- Based on: Characters by Arthur Conan Doyle
- Teleplay by: Craig Bowlsby
- Directed by: Peter Reynolds-Long
- Starring: Patrick Macnee
- Countries of origin: Luxembourg Canada
- Original language: English

Production
- Producers: Craig Bowlsby Peter Reynolds-Long
- Cinematography: Gil Letourneau
- Editor: Bridget Durnford

Original release
- Release: 1993

= The Hound of London =

The Hound of London is a 1993 television film directed by Peter Reynolds-Long and starring Patrick Macnee as Arthur Conan Doyle's character Sherlock Holmes.

==Plot==
At the request of Inspector Lestrade, Sherlock Holmes investigates a double murder at the Strand Theatre, with the assistance of Dr John Watson.

==Cast==
- Patrick Macnee - Sherlock Holmes
- John Scott-Paget - Dr. Watson
- Colin Skinner - Inspector Lestrade
- Jack Macreath - Moriarty
- Craig Bowlsby - Lance Sterling
- Sophia Thornley - Mrs. Hudson
- Carolyn Wilkinson - Irene Norton
- Drew Kemp - Campbell
- Ned Lemley - Stonegrimble
- Ed Belanger - Striker
- Dale Kelly - Gadsby
- Rob Vanderbrink - King of Bohemia
- Colleen Bignell - Queen of Bohemia
- David Wood - The Body

==Production==
The screenplay was derived from a play written by Craig Bowlsby and first performed in September 1987 in Burnaby, British Columbia. For the film version, it was entirely recast with the exception of Colleen Bignell who played Irene Norton in the play and the Queen of Bohemia in the film.

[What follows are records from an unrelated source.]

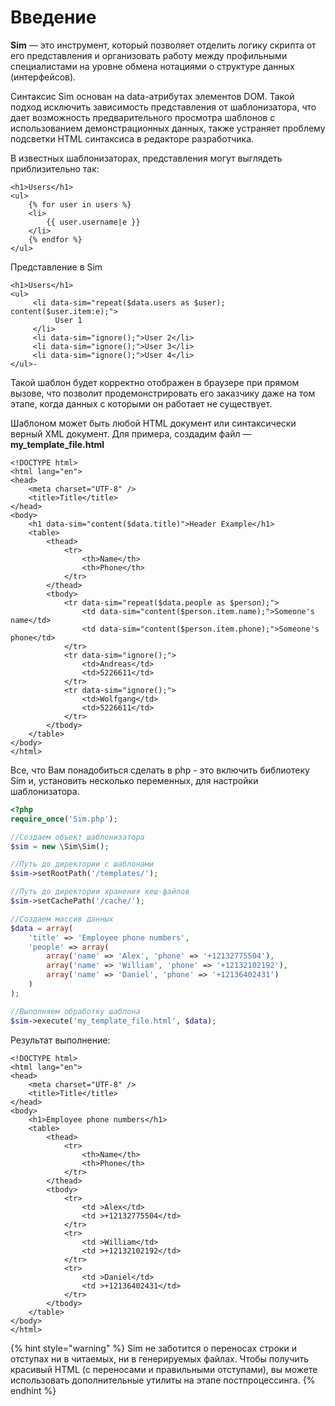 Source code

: # Введение

**Sim** — это инструмент, который позволяет отделить логику скрипта от его представления и организовать работу между профильными специалистами на уровне обмена нотациями о структуре данных \(интерфейсов\).

Синтаксис Sim основан на data-атрибутах элементов DOM. Такой подход исключить зависимость представления от шаблонизатора, что дает возможность предварительного просмотра шаблонов с использованием демонстрационных данных, также устраняет проблему подсветки HTML синтаксиса в редакторе разработчика.

В известных шаблонизаторах, представления могут выглядеть приблизительно так:

```markup
<h1>Users</h1>
<ul>
    {% for user in users %}
    <li>
        {{ user.username|e }}
    </li>
    {% endfor %}
</ul>
```

Представление в Sim

```markup
<h1>Users</h1>
<ul>
     <li data-sim="repeat($data.users as $user); content($user.item:e);">
          User 1
     </li>
     <li data-sim="ignore();">User 2</li>
     <li data-sim="ignore();">User 3</li>
     <li data-sim="ignore();">User 4</li>
</ul>-
```

Такой шаблон будет корректно отображен в браузере при прямом вызове, что позволит продемонстрировать его заказчику даже на том этапе, когда данных с которыми он работает не существует.

Шаблоном может быть любой HTML документ или синтаксически верный XML документ. Для примера, создадим файл — **my\_template\_file.html**

```markup
<!DOCTYPE html>
<html lang="en">
<head>
    <meta charset="UTF-8" />
    <title>Title</title>
</head>
<body>
    <h1 data-sim="content($data.title)">Header Example</h1>
    <table>
        <thead>
            <tr>
                <th>Name</th>
                <th>Phone</th>
            </tr>
        </thead>
        <tbody>
            <tr data-sim="repeat($data.people as $person);">
                <td data-sim="content($person.item.name);">Someone's name</td>
                <td data-sim="content($person.item.phone);">Someone's phone</td>
            </tr>
            <tr data-sim="ignore();">
                <td>Andreas</td>
                <td>5226611</td>
            </tr>
            <tr data-sim="ignore();">
                <td>Wolfgang</td>
                <td>5226611</td>
            </tr>
        </tbody>
    </table>
</body>
</html>
```

Все, что Вам понадобиться сделать в php - это включить библиотеку Sim и, установить несколько переменных, для настройки шаблонизатора.

```php
<?php
require_once('Sim.php');

//Создаем объект шаблонизатора
$sim = new \Sim\Sim();

//Путь до директории с шаблонами
$sim->setRootPath('/templates/');

//Путь до директории хранения кеш-файлов
$sim->setCachePath('/cache/');

//Создаем массив данных
$data = array(
    'title' => 'Employee phone numbers',
    'people' => array(
        array('name' => 'Alex', 'phone' => '+12132775504'),
        array('name' => 'William', 'phone' => '+12132102192'),
        array('name' => 'Daniel', 'phone' => '+12136402431')
    )
);

//Выполняем обработку шаблона
$sim->execute('my_template_file.html', $data);​
```

Результат выполнение:

```markup
<!DOCTYPE html>
<html lang="en">
<head>
    <meta charset="UTF-8" />
    <title>Title</title>
</head>
<body>
    <h1>Employee phone numbers</h1>
    <table>
        <thead>
            <tr>
                <th>Name</th>
                <th>Phone</th>
            </tr>
        </thead>
        <tbody>
            <tr>
                <td >Alex</td>
                <td >+12132775504</td>
            </tr>
            <tr>
                <td >William</td>
                <td >+12132102192</td>
            </tr>
            <tr>
                <td >Daniel</td>
                <td >+12136402431</td>
            </tr>            
        </tbody>
    </table>
</body>
</html>
```

{% hint style="warning" %}
Sim не заботится о переносах строки и отступах ни в читаемых, ни в генерируемых файлах. Чтобы получить красивый HTML \(с переносами и правильными отступами\), вы можете использовать дополнительные утилиты на этапе постпроцессинга.
{% endhint %}

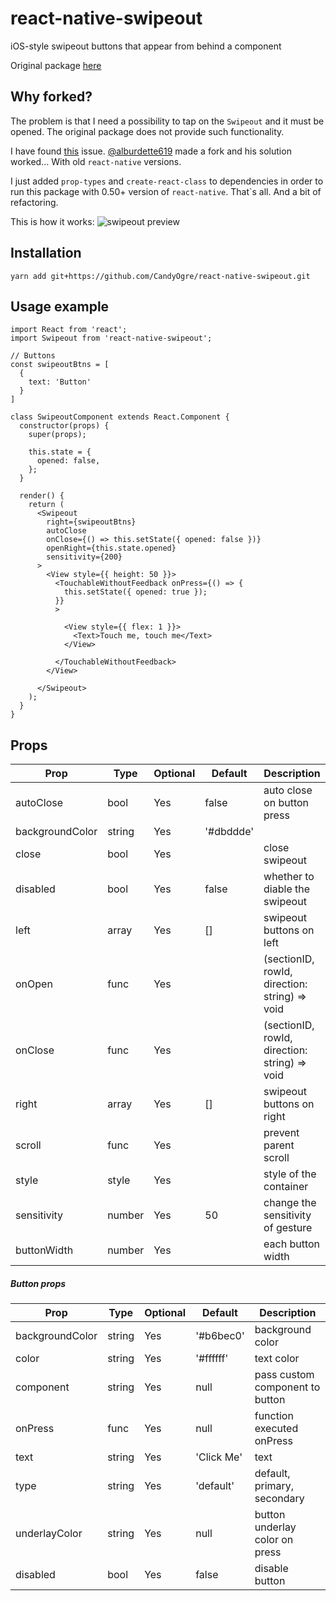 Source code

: # react-native-swipeout

iOS-style swipeout buttons that appear from behind a component

Original package [here](https://github.com/dancormier/react-native-swipeout)

## Why forked?
The problem is that I need a possibility to tap on the `Swipeout` and it must be opened. The original package does not provide such functionality.

I have found [this](https://github.com/dancormier/react-native-swipeout/issues/118) issue. [@alburdette619](https://github.com/alburdette619) made a fork and his solution worked... With old `react-native` versions.

I just added `prop-types` and `create-react-class` to dependencies in order to run this package with 0.50+ version of `react-native`. That\`s all. And a bit of refactoring.

This is how it works:
![swipeout preview](https://i.imgur.com/QcNDopj.gif)

## Installation
```
yarn add git+https://github.com/CandyOgre/react-native-swipeout.git
```

## Usage example

```
import React from 'react';
import Swipeout from 'react-native-swipeout';

// Buttons
const swipeoutBtns = [
  {
    text: 'Button'
  }
]

class SwipeoutComponent extends React.Component {
  constructor(props) {
    super(props);

    this.state = {
      opened: false,
    };
  }

  render() {
    return (
      <Swipeout
        right={swipeoutBtns}
        autoClose
        onClose={() => this.setState({ opened: false })}
        openRight={this.state.opened}
        sensitivity={200}
      >
        <View style={{ height: 50 }}>
          <TouchableWithoutFeedback onPress={() => {
            this.setState({ opened: true });
          }}
          >
            
            <View style={{ flex: 1 }}>
              <Text>Touch me, touch me</Text>
            </View>
            
          </TouchableWithoutFeedback>
        </View>

      </Swipeout>
    );
  }
}

```

## Props

Prop            | Type   | Optional | Default   | Description
--------------- | ------ | -------- | --------- | -----------
autoClose       | bool   | Yes      | false     | auto close on button press
backgroundColor | string | Yes      | '#dbddde' |
close           | bool   | Yes      |           | close swipeout
disabled        | bool   | Yes      |  false    | whether to diable the swipeout  
left            | array  | Yes      | []        | swipeout buttons on left
onOpen          | func   | Yes      |           | (sectionID, rowId, direction: string) => void
onClose          | func   | Yes      |           | (sectionID, rowId, direction: string) => void
right           | array  | Yes      | []        | swipeout buttons on right
scroll          | func   | Yes      |           | prevent parent scroll
style           | style  | Yes      |           | style of the container
sensitivity     | number | Yes      | 50         | change the sensitivity of gesture
buttonWidth     | number | Yes      |            | each button width

##### Button props

Prop            | Type   | Optional | Default   | Description
--------------- | ------ | -------- | --------- | -----------
backgroundColor | string | Yes      | '#b6bec0' | background color
color           | string | Yes      | '#ffffff' | text color
component       | string | Yes      | null      | pass custom component to button
onPress         | func   | Yes      | null      | function executed onPress
text            | string | Yes      | 'Click Me'| text
type            | string | Yes      | 'default' | default, primary, secondary
underlayColor   | string | Yes      | null      | button underlay color on press
disabled        | bool   | Yes      | false     | disable button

Patrick Macnee was cast as Sherlock Holmes. Previously, Macnee had portrayed Watson three times: once to Roger Moore's Sherlock Holmes in a 1976 TV movie, Sherlock Holmes in New York and twice with Christopher Lee (Incident at Victoria Falls and Sherlock Holmes and the Leading Lady). This film made Macnee one of only a small number of actors to have played both Sherlock Holmes and Dr. Watson. According to Allen Eyles, actors who played both roles include Reginald Owen (Watson in the 1932 film Sherlock Holmes, and then Holmes in 1933's A Study in Scarlet), Jeremy Brett (Watson on stage in The Crucifer of Blood and Holmes on television in The Adventures of Sherlock Holmes), Carleton Hobbs (who played both roles in British radio adaptations), and Howard Marion-Crawford (who played Holmes on radio and Watson on television). There are also other actors who played both roles such as H. Lawrence Leyton, who played both on stage.

==Reception==
Author Alan Barnes claimed the film was "Cheap, nasty and painful to watch", and he described Macnee's Holmes as "a truly dreadful Holmes, wheezing out every line while resembling nothing less than an unshelled tortoise poured into a monkey suit."